## WHAT THE TASK ASKS
The data that follows should be copied out exactly.

## INFORMATION PROVIDED

——————————

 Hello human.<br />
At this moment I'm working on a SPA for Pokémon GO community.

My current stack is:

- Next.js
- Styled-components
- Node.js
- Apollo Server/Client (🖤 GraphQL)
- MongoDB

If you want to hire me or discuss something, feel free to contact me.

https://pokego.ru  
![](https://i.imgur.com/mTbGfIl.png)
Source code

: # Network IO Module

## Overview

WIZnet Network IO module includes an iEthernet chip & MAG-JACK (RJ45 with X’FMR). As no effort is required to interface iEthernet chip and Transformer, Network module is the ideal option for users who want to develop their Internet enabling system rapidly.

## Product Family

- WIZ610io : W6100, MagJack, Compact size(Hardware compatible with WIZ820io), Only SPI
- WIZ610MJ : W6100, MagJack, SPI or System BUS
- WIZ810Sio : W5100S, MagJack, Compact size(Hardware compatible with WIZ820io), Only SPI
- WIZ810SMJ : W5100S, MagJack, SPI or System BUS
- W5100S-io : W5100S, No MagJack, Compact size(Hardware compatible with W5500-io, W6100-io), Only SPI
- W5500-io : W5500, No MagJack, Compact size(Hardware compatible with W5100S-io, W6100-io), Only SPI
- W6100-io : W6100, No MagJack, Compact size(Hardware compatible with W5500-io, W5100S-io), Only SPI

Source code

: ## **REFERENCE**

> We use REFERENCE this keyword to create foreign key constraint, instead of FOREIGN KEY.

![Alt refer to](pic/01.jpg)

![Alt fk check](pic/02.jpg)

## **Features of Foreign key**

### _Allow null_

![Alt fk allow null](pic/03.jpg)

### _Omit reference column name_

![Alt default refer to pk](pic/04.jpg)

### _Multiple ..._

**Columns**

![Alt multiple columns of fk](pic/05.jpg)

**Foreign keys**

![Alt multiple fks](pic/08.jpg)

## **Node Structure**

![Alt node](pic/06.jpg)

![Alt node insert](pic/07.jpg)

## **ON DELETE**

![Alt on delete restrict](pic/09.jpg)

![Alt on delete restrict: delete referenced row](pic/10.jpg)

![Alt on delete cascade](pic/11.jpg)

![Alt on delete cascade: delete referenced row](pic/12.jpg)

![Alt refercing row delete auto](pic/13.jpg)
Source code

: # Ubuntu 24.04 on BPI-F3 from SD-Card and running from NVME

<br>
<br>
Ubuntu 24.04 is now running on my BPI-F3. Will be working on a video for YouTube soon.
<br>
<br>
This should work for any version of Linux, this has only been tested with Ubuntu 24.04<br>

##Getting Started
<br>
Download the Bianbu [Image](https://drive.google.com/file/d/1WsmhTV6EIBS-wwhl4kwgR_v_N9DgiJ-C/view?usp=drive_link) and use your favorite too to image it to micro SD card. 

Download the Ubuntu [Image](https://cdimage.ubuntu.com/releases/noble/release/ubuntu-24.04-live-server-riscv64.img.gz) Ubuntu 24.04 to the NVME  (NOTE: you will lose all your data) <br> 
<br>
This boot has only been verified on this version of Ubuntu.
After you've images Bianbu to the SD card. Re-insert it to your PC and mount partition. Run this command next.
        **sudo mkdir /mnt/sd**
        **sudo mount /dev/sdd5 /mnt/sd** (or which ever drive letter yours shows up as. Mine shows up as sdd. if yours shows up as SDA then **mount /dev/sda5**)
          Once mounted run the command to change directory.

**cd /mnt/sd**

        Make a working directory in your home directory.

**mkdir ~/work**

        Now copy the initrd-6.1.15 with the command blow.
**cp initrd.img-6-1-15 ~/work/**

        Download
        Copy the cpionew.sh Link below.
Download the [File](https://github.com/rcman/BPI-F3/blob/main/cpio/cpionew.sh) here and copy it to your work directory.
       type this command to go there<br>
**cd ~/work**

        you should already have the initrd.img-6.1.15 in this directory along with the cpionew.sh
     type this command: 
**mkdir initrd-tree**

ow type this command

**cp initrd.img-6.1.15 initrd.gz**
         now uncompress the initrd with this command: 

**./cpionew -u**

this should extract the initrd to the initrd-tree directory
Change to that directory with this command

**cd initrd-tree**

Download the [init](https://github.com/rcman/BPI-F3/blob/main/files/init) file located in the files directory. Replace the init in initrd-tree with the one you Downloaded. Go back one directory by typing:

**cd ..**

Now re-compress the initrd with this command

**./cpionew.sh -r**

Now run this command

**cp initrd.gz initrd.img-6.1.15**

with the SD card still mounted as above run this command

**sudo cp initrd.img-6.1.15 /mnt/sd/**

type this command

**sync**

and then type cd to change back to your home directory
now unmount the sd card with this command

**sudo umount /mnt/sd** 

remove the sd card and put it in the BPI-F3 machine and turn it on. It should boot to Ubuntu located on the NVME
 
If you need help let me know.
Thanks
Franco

——————————

## RESPONSE FOR THIS EXERCISE
 Hello human.<br />
At this moment I'm working on a SPA for Pokémon GO community.

My current stack is:

- Next.js
- Styled-components
- Node.js
- Apollo Server/Client (🖤 GraphQL)
- MongoDB

If you want to hire me or discuss something, feel free to contact me.

https://pokego.ru  
![](https://i.imgur.com/mTbGfIl.png)
Source code

: # Network IO Module

## Overview

WIZnet Network IO module includes an iEthernet chip & MAG-JACK (RJ45 with X’FMR). As no effort is required to interface iEthernet chip and Transformer, Network module is the ideal option for users who want to develop their Internet enabling system rapidly.

## Product Family

- WIZ610io : W6100, MagJack, Compact size(Hardware compatible with WIZ820io), Only SPI
- WIZ610MJ : W6100, MagJack, SPI or System BUS
- WIZ810Sio : W5100S, MagJack, Compact size(Hardware compatible with WIZ820io), Only SPI
- WIZ810SMJ : W5100S, MagJack, SPI or System BUS
- W5100S-io : W5100S, No MagJack, Compact size(Hardware compatible with W5500-io, W6100-io), Only SPI
- W5500-io : W5500, No MagJack, Compact size(Hardware compatible with W5100S-io, W6100-io), Only SPI
- W6100-io : W6100, No MagJack, Compact size(Hardware compatible with W5500-io, W5100S-io), Only SPI

Source code

: ## **REFERENCE**

> We use REFERENCE this keyword to create foreign key constraint, instead of FOREIGN KEY.

![Alt refer to](pic/01.jpg)

![Alt fk check](pic/02.jpg)

## **Features of Foreign key**

### _Allow null_

![Alt fk allow null](pic/03.jpg)

### _Omit reference column name_

![Alt default refer to pk](pic/04.jpg)

### _Multiple ..._

**Columns**

![Alt multiple columns of fk](pic/05.jpg)

**Foreign keys**

![Alt multiple fks](pic/08.jpg)

## **Node Structure**

![Alt node](pic/06.jpg)

![Alt node insert](pic/07.jpg)

## **ON DELETE**

![Alt on delete restrict](pic/09.jpg)

![Alt on delete restrict: delete referenced row](pic/10.jpg)

![Alt on delete cascade](pic/11.jpg)

![Alt on delete cascade: delete referenced row](pic/12.jpg)

![Alt refercing row delete auto](pic/13.jpg)
Source code

: # Ubuntu 24.04 on BPI-F3 from SD-Card and running from NVME

<br>
<br>
Ubuntu 24.04 is now running on my BPI-F3. Will be working on a video for YouTube soon.
<br>
<br>
This should work for any version of Linux, this has only been tested with Ubuntu 24.04<br>

##Getting Started
<br>
Download the Bianbu [Image](https://drive.google.com/file/d/1WsmhTV6EIBS-wwhl4kwgR_v_N9DgiJ-C/view?usp=drive_link) and use your favorite too to image it to micro SD card. 

Download the Ubuntu [Image](https://cdimage.ubuntu.com/releases/noble/release/ubuntu-24.04-live-server-riscv64.img.gz) Ubuntu 24.04 to the NVME  (NOTE: you will lose all your data) <br> 
<br>
This boot has only been verified on this version of Ubuntu.
After you've images Bianbu to the SD card. Re-insert it to your PC and mount partition. Run this command next.
        **sudo mkdir /mnt/sd**
        **sudo mount /dev/sdd5 /mnt/sd** (or which ever drive letter yours shows up as. Mine shows up as sdd. if yours shows up as SDA then **mount /dev/sda5**)
          Once mounted run the command to change directory.

**cd /mnt/sd**

        Make a working directory in your home directory.

**mkdir ~/work**

        Now copy the initrd-6.1.15 with the command blow.
**cp initrd.img-6-1-15 ~/work/**

        Download
        Copy the cpionew.sh Link below.
Download the [File](https://github.com/rcman/BPI-F3/blob/main/cpio/cpionew.sh) here and copy it to your work directory.
       type this command to go there<br>
**cd ~/work**

        you should already have the initrd.img-6.1.15 in this directory along with the cpionew.sh
     type this command: 
**mkdir initrd-tree**

ow type this command

**cp initrd.img-6.1.15 initrd.gz**
         now uncompress the initrd with this command: 

**./cpionew -u**

this should extract the initrd to the initrd-tree directory
Change to that directory with this command

**cd initrd-tree**

Download the [init](https://github.com/rcman/BPI-F3/blob/main/files/init) file located in the files directory. Replace the init in initrd-tree with the one you Downloaded. Go back one directory by typing:

**cd ..**

Now re-compress the initrd with this command

**./cpionew.sh -r**

Now run this command

**cp initrd.gz initrd.img-6.1.15**

with the SD card still mounted as above run this command

**sudo cp initrd.img-6.1.15 /mnt/sd/**

type this command

**sync**

and then type cd to change back to your home directory
now unmount the sd card with this command

**sudo umount /mnt/sd** 

remove the sd card and put it in the BPI-F3 machine and turn it on. It should boot to Ubuntu located on the NVME
 
If you need help let me know.
Thanks
Franco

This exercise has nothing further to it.